# First Business Card Draft, C&C please



## TylerF (Mar 22, 2010)

So I decided I am going to get some cards made. I wanted to do something a little fun as opposed to the usual uptightness i see often lol. let me know what you think! i can take harshness lol. its only a first draft


----------



## iAstonish (Mar 22, 2010)

Its too "Cartoony"


Maybe it would work if you were a clown? lol

But seriously, it just doesn't work in my opinion. I see where you're going with the less serious approach, but this looks like a joke.


----------



## astrostu (Mar 22, 2010)

Yeah, my first thought was actually a horror movie.  The font doesn't work, the colors are too bright, the layout is okay, the background doesn't make sense ...otherwise it's fine. 

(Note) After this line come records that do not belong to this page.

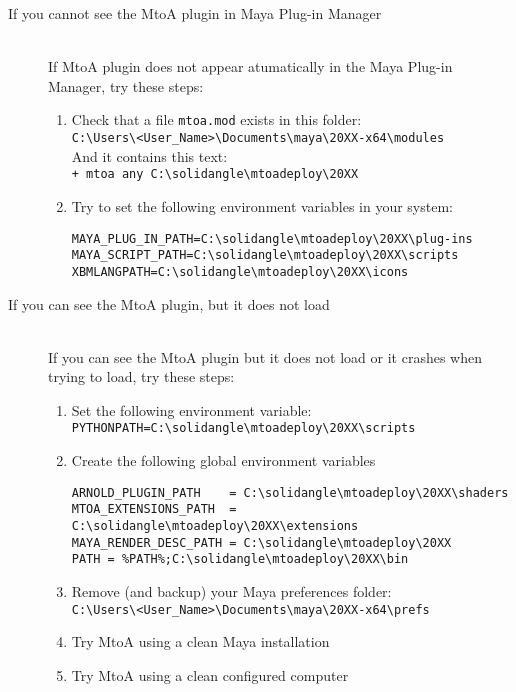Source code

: \begin{description}

\item[If you cannot see the MtoA plugin in Maya Plug-in Manager] \hfill \\

If MtoA plugin does not appear atumatically in the Maya Plug-in Manager, try these steps:

\begin{enumerate}
\item Check that a file \texttt{mtoa.mod} exists in this folder:\\
\verb|C:\Users\<User_Name>\Documents\maya\20XX-x64\modules|\\
And it contains this text:\\
\verb|+ mtoa any C:\solidangle\mtoadeploy\20XX|\\

\item Try to set the following environment variables in your system:
{\footnotesize \begin{verbatim}
MAYA_PLUG_IN_PATH=C:\solidangle\mtoadeploy\20XX\plug-ins
MAYA_SCRIPT_PATH=C:\solidangle\mtoadeploy\20XX\scripts
XBMLANGPATH=C:\solidangle\mtoadeploy\20XX\icons
\end{verbatim}}
\end{enumerate}

\item[If you can see the MtoA plugin, but it does not load] \hfill \\
If you can see the MtoA plugin but it does not load or it crashes when trying to load, try these steps:
\begin{enumerate}
\item Set the following environment variable:\\
\verb|PYTHONPATH=C:\solidangle\mtoadeploy\20XX\scripts|

\item Create the following global environment variables
{\footnotesize \begin{verbatim}
ARNOLD_PLUGIN_PATH    = C:\solidangle\mtoadeploy\20XX\shaders
MTOA_EXTENSIONS_PATH  = C:\solidangle\mtoadeploy\20XX\extensions
MAYA_RENDER_DESC_PATH = C:\solidangle\mtoadeploy\20XX
PATH = %PATH%;C:\solidangle\mtoadeploy\20XX\bin
\end{verbatim}}

\item Remove (and backup) your Maya preferences folder:\\
\verb|C:\Users\<User_Name>\Documents\maya\20XX-x64\prefs|

\item Try MtoA using a clean Maya installation

\item Try MtoA using a clean configured computer

\end{enumerate}

\end{description}


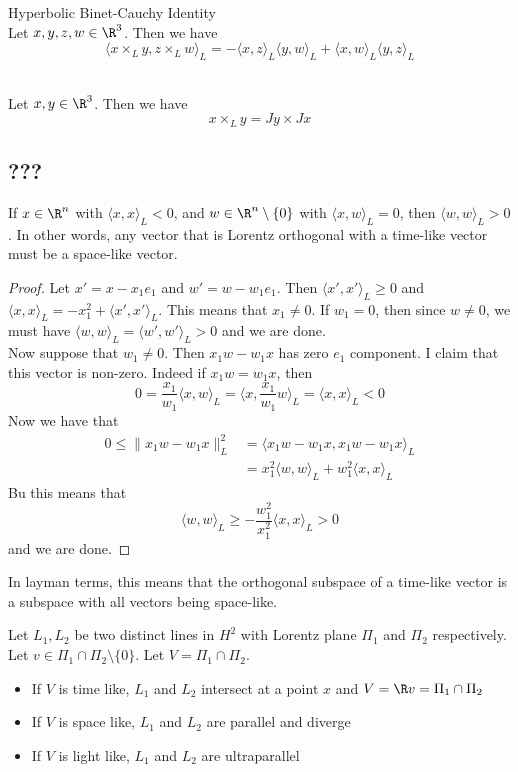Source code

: \documentclass[a4paper]{article}
\begin{document}
\begin{lmm}{Hyperbolic Binet-Cauchy Identity}{}\\
Let $x,y,z,w\in\R^3$. Then we have $$\langle x\times_Ly,z\times_Lw\rangle_L=-\langle x,z\rangle_L\langle y,w\rangle_L+\langle x,w\rangle_L\langle y,z\rangle_L$$
\end{lmm}

\begin{lmm}{}{}\\
Let $x,y\in\R^3$. Then we have $$x\times_Ly=Jy\times Jx$$
\end{lmm}

\subsection{???}
\begin{lmm}{}{} If $x\in\R^n$ with $\langle x,x\rangle_L<0$, and $w\in\R^n\setminus\{0\}$ with $\langle x,w\rangle_L=0$, then $\langle w,w\rangle_L>0$. In other words, any vector that is Lorentz orthogonal with a time-like vector must be a space-like vector. 
\begin{proof}
Let $x'=x-x_1e_1$ and $w'=w-w_1e_1$. Then $\langle x',x'\rangle_L\geq 0$ and $\langle x,x\rangle_L=-x_1^2+\langle x',x'\rangle_L$. This means that $x_1\neq 0$. If $w_1=0$, then since $w\neq 0$, we must have $\langle w,w\rangle_L=\langle w',w'\rangle_L>0$ and we are done. \\
Now suppose that $w_1\neq 0$. Then $x_1w-w_1x$ has zero $e_1$ component. I claim that this vector is non-zero. Indeed if $x_1w=w_1x$, then $$0=\frac{x_1}{w_1}\langle x,w\rangle_L=\langle x,\frac{x_1}{w_1}w\rangle_L=\langle x,x\rangle_L<0$$ Now we have that 
\begin{align*}
0\leq\|x_1w-w_1x\|_L^2&=\langle x_1w-w_1x,x_1w-w_1x\rangle_L\\
&=x_1^2\langle w,w\rangle_L+w_1^2\langle x,x\rangle_L
\end{align*}
Bu this means that $$\langle w,w\rangle_L\geq-\frac{w_1^2}{x_1^2}\langle x,x\rangle_L>0$$ and we are done. 
\end{proof}
\end{lmm}

In layman terms, this means that the orthogonal subspace of a time-like vector is a subspace with all vectors being space-like. 

\begin{defn}{}{} Let $L_1,L_2$ be two distinct lines in $H^2$ with Lorentz plane $\Pi_1$ and $\Pi_2$ respectively. Let $v\in\Pi_1\cap\Pi_2\setminus\{0\}$. Let $V=\Pi_1\cap\Pi_2$. 
\begin{itemize}
\item If $V$ is time like, $L_1$ and $L_2$ intersect at a point $x$ and $V=\R v=\Pi_1\cap\Pi_2$
\item If $V$ is space like, $L_1$ and $L_2$ are parallel and diverge
\item If $V$ is light like, $L_1$ and $L_2$ are ultraparallel
\end{itemize}
\end{defn}
\end{document}
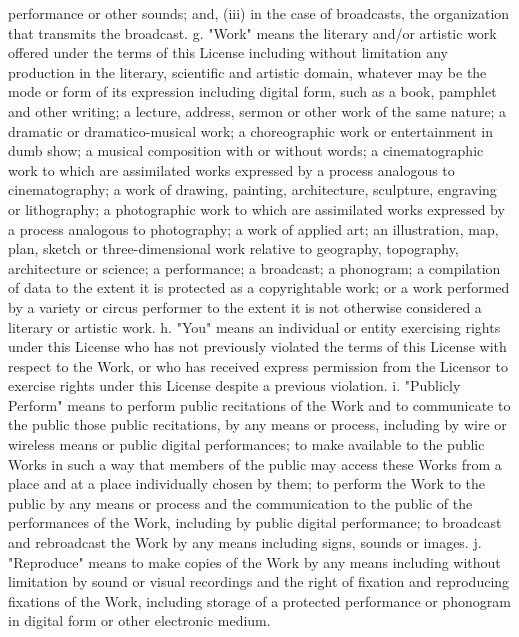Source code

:     performance or other sounds; and, (iii) in the case of broadcasts, the
    organization that transmits the broadcast.
 g. "Work" means the literary and/or artistic work offered under the terms
    of this License including without limitation any production in the
    literary, scientific and artistic domain, whatever may be the mode or
    form of its expression including digital form, such as a book,
    pamphlet and other writing; a lecture, address, sermon or other work
    of the same nature; a dramatic or dramatico-musical work; a
    choreographic work or entertainment in dumb show; a musical
    composition with or without words; a cinematographic work to which are
    assimilated works expressed by a process analogous to cinematography;
    a work of drawing, painting, architecture, sculpture, engraving or
    lithography; a photographic work to which are assimilated works
    expressed by a process analogous to photography; a work of applied
    art; an illustration, map, plan, sketch or three-dimensional work
    relative to geography, topography, architecture or science; a
    performance; a broadcast; a phonogram; a compilation of data to the
    extent it is protected as a copyrightable work; or a work performed by
    a variety or circus performer to the extent it is not otherwise
    considered a literary or artistic work.
 h. "You" means an individual or entity exercising rights under this
    License who has not previously violated the terms of this License with
    respect to the Work, or who has received express permission from the
    Licensor to exercise rights under this License despite a previous
    violation.
 i. "Publicly Perform" means to perform public recitations of the Work and
    to communicate to the public those public recitations, by any means or
    process, including by wire or wireless means or public digital
    performances; to make available to the public Works in such a way that
    members of the public may access these Works from a place and at a
    place individually chosen by them; to perform the Work to the public
    by any means or process and the communication to the public of the
    performances of the Work, including by public digital performance; to
    broadcast and rebroadcast the Work by any means including signs,
    sounds or images.
 j. "Reproduce" means to make copies of the Work by any means including
    without limitation by sound or visual recordings and the right of
    fixation and reproducing fixations of the Work, including storage of a
    protected performance or phonogram in digital form or other electronic
    medium.

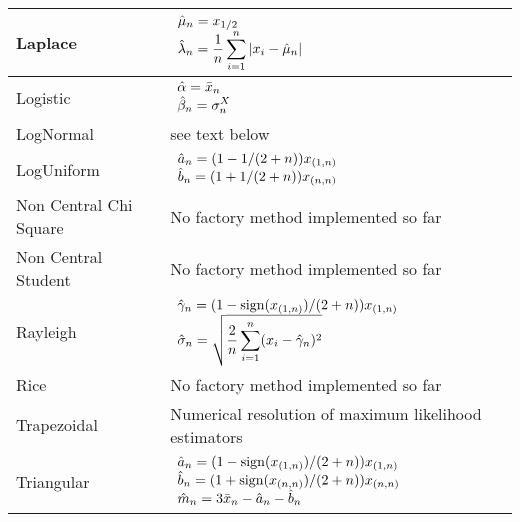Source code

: {\begin{tabular}{|l|p{12cm}|}
    \hline
    Laplace & $\begin{array}{l}
      \displaystyle\Hat{\mu}_n = x_{1/2}\\
      \displaystyle\Hat{\lambda}_n = \frac{1}{n}\sum_{i=1}^n|x_i-\Hat{\mu}_n|
    \end{array}$\\
    \hline
    Logistic & $\begin{array}{l}
      \displaystyle\Hat{\alpha} = \bar{x}_n\\
      \displaystyle\Hat{\beta}_n = \sigma_n^X
    \end{array}$\\
    \hline
    LogNormal & see text below\\
    \hline
    LogUniform & $\begin{array}{l}
      \displaystyle\Hat{a}_n=(1-1/(2+n))x_{(1,n)}\\
      \displaystyle\Hat{b}_n=(1+1/(2+n))x_{(n,n)}
    \end{array}$\\
    \hline
    Non Central Chi Square   & No factory method implemented so far\\
    \hline
    Non Central Student   & No factory method implemented so far\\
    \hline
    Rayleigh & $\begin{array}{l}
      \displaystyle\Hat{\gamma}_n = (1-\mathrm{sign}(x_{(1,n)})/(2+n))x_{(1,n)}\\
      \displaystyle\Hat{\sigma}_n=\sqrt{\frac{2}{n}\sum_{i=1}^n(x_i-\Hat{\gamma}_n)^2}
    \end{array}$\\
    \hline
    Rice   & No factory method implemented so far\\
    \hline
    Trapezoidal   & Numerical resolution of maximum likelihood estimators\\
    \hline
    Triangular & $\begin{array}{l}
      \displaystyle\Hat{a}_n=(1-\mathrm{sign}(x_{(1,n)})/(2+n))x_{(1,n)}\\
      \displaystyle\Hat{b}_n=(1+\mathrm{sign}(x_{(n,n)})/(2+n))x_{(n,n)}\\
      \displaystyle\Hat{m}_n=3\bar{x}_n-\Hat{a}_n-\Hat{b}_n
    \end{array}$\\
    \hline
  \end{tabular}\rule{0pt}{1em}\\




}
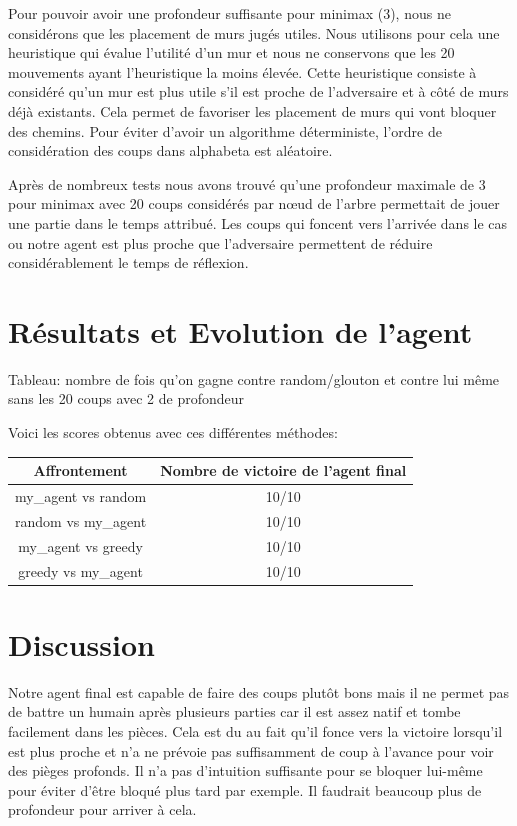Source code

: \documentclass[12pt]{article}
\begin{document}
Pour pouvoir avoir une profondeur suffisante pour minimax (3), nous ne considérons que les placement de murs jugés utiles. Nous utilisons pour cela une heuristique qui évalue l'utilité d'un mur et nous ne conservons que les 20 mouvements ayant l'heuristique la moins élevée. Cette heuristique consiste à considéré qu'un mur est plus utile s'il est proche de l'adversaire et à côté de murs déjà existants. Cela permet de favoriser les placement de murs qui vont bloquer des chemins. Pour éviter d'avoir un algorithme déterministe, l'ordre de considération des coups dans alphabeta est aléatoire. 

Après de nombreux tests nous avons trouvé qu'une profondeur maximale de 3 pour minimax avec 20 coups considérés par nœud de l'arbre permettait de jouer une partie dans le temps attribué. Les coups qui foncent vers l'arrivée dans le cas ou notre agent est plus proche que l'adversaire permettent de réduire considérablement le temps de réflexion. 

\section*{Résultats et Evolution de l'agent}

Tableau: nombre de fois qu'on gagne contre random/glouton et contre lui même sans les 20 coups avec 2 de profondeur

Voici les scores obtenus avec ces différentes méthodes:
\begin{center}
  \begin{tabular}{ |c|c| }
    \hline
    Affrontement & Nombre de victoire de l'agent final \\\hline\hline
    my\_agent vs random & 10/10 \\\hline
    random vs my\_agent & 10/10 \\\hline
    my\_agent vs greedy & 10/10 \\\hline
    greedy vs my\_agent & 10/10 \\\hline

  \end{tabular}
\end{center}


\section*{Discussion}

Notre agent final est capable de faire des coups plutôt bons mais il ne permet pas de battre un humain après plusieurs parties car il est assez natif et tombe facilement dans les pièces. Cela est du au fait qu'il fonce vers la victoire lorsqu'il est plus proche et n'a ne prévoie pas suffisamment de coup à l'avance pour voir des pièges profonds. Il n'a pas d'intuition suffisante pour se bloquer lui-même pour éviter d'être bloqué plus tard par exemple. Il faudrait beaucoup plus de profondeur pour arriver à cela. 
\end{document}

I realize that we all have our own concepts of what's good design and "cool" looking and will sell ourselves, but to me that design says that you are not someone to take seriously.  Maybe a kid's birthday party, but I can't think of any event I would hire you for otherwise.


----------



## cnutco (Mar 22, 2010)

WoW... Just TOO much.

That is one way to be remembered.


----------



## TylerF (Mar 22, 2010)

I hear you guys. Thanks for the honesty. Last night at 2am it looked a lot better for some reason haha. But like I said its a first draft. I didn't expect my first one to be a winner haha. Now I had printed them first then asked for c+c, then I woukd be in trouble haha


----------



## ghache (Mar 22, 2010)

i would use this to filter my joints.


----------



## ThornleyGroves (Mar 22, 2010)

too much of a cartoon, look at mine!

Front.



Back.


----------



## BirdyIsMe (Mar 22, 2010)

I think the most important thing is for a business card to be elegant, and be a part of your overall "look".  Obviously, that card is hopefully not a part of your "look".


----------



## manicmike (Mar 22, 2010)

Like this...

[ame="http://www.youtube.com/watch?v=4YBxeDN4tbk&feature=related"]YouTube - Your business card is CRAP![/ame]


----------



## TylerF (Mar 22, 2010)

Thanks everyone. But I'm not elegant lol. And I want my personality reflected in my photography and business style. I like to have fun. I do think I took it to the extreme though


----------